Key Experimental Results¶
Main Results¶
Macro-F1 Comparison across Six Evaluation Tasks
| Method | AGIN-Nat | AGIN-Tech | AGIN-Rat | SeeTRUE | ImageReward | UnsafeBench |
|---|---|---|---|---|---|---|
| Off-the-shelf | 67.99 | 63.24 | 64.77 | 80.01 | 55.07 | 72.78 |
| SFT-Single | 78.64 | 77.04 | 78.08 | 80.41 | 64.95 | 90.28 |
| SFT-Unified | 81.75 | 81.22 | 81.31 | 82.32 | 63.34 | 89.49 |
| RL-Single | 80.50 | 80.77 | 82.71 | 83.41 | 65.07 | 86.92 |
| MT-RL-Judge | 81.63 | 81.37 | 81.58 | 83.67 | 64.97 | 85.22 |
Ablation Study¶
Out-of-Distribution Generalization on MJ-Bench (Unseen Pairwise Format)

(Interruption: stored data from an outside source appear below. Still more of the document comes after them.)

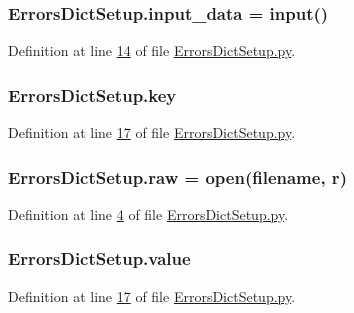 \subsubsection[{\texorpdfstring{input\+\_\+data}{input_data}}]{\setlength{\rightskip}{0pt plus 5cm}Errors\+Dict\+Setup.\+input\+\_\+data = input()}\hypertarget{namespace_errors_dict_setup_a82a4de99ebada6605cb7ca0598ef411e}{}\label{namespace_errors_dict_setup_a82a4de99ebada6605cb7ca0598ef411e}


Definition at line \hyperlink{_errors_dict_setup_8py_source_l00014}{14} of file \hyperlink{_errors_dict_setup_8py_source}{Errors\+Dict\+Setup.\+py}.

\subsubsection[{\texorpdfstring{key}{key}}]{\setlength{\rightskip}{0pt plus 5cm}Errors\+Dict\+Setup.\+key}\hypertarget{namespace_errors_dict_setup_a09c268098d09ffb8e5504f30fa6d5dd9}{}\label{namespace_errors_dict_setup_a09c268098d09ffb8e5504f30fa6d5dd9}


Definition at line \hyperlink{_errors_dict_setup_8py_source_l00017}{17} of file \hyperlink{_errors_dict_setup_8py_source}{Errors\+Dict\+Setup.\+py}.

\subsubsection[{\texorpdfstring{raw}{raw}}]{\setlength{\rightskip}{0pt plus 5cm}Errors\+Dict\+Setup.\+raw = open({\bf filename}, \textquotesingle{}r\textquotesingle{})}\hypertarget{namespace_errors_dict_setup_a71f324cc110ab41d2a588f590fff7481}{}\label{namespace_errors_dict_setup_a71f324cc110ab41d2a588f590fff7481}


Definition at line \hyperlink{_errors_dict_setup_8py_source_l00004}{4} of file \hyperlink{_errors_dict_setup_8py_source}{Errors\+Dict\+Setup.\+py}.

\subsubsection[{\texorpdfstring{value}{value}}]{\setlength{\rightskip}{0pt plus 5cm}Errors\+Dict\+Setup.\+value}\hypertarget{namespace_errors_dict_setup_a4436d6af623cbe45d37493afe4de9461}{}\label{namespace_errors_dict_setup_a4436d6af623cbe45d37493afe4de9461}


Definition at line \hyperlink{_errors_dict_setup_8py_source_l00017}{17} of file \hyperlink{_errors_dict_setup_8py_source}{Errors\+Dict\+Setup.\+py}.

| Method | Image-text Alignment | Safety Judge |
|---|---|---|
| Off-the-shelf | 59.41 | 73.07 |
| SFT-Unified | 55.82 | 49.40 |
| MT-RL-Judge | 60.59 | 82.23 |
Key Findings¶
- RL consistently outperforms SFT: RL-Single surpasses SFT-Single on 5 out of 6 tasks, with particularly pronounced gains on reasoning-intensive tasks (SeeTRUE +3.0, AGIN-Rat +4.63).
- Unified training improves rather than degrades performance: SFT-Unified outperforms SFT-Single on most tasks, indicating that multi-task exposure enables the model to learn cross-domain shared evaluation criteria.
- SFT severely overfits to format: SFT-Unified collapses to 49.40% on MJ-Bench Safety—far below the zero-shot baseline of 73.07%—despite having been trained on safety evaluation tasks, failing entirely merely because the input changes from a single image to an image pair.
- MT-RL-Judge demonstrates strong generalization: On the completely unseen pairwise format, it achieves 82.23% on Safety (surpassing SFT-Unified by 32.83 percentage points), confirming that RL-driven reasoning capabilities transfer to new formats.
Highlights & Insights¶
- The catastrophic degradation of SFT-Unified on MJ-Bench constitutes the most compelling evidence in the paper, clearly exposing the fundamental flaw of SFT in memorizing format rather than learning evaluation logic.
- The "1+1>2" effect of multi-task RL: joint training not only avoids sacrificing single-task performance but enhances overall results through cross-task knowledge sharing.
- The reasoning-first design philosophy aligns with the trend of recent reasoning models (e.g., DeepSeek-R1, QwQ), and its application to the evaluation setting is a first.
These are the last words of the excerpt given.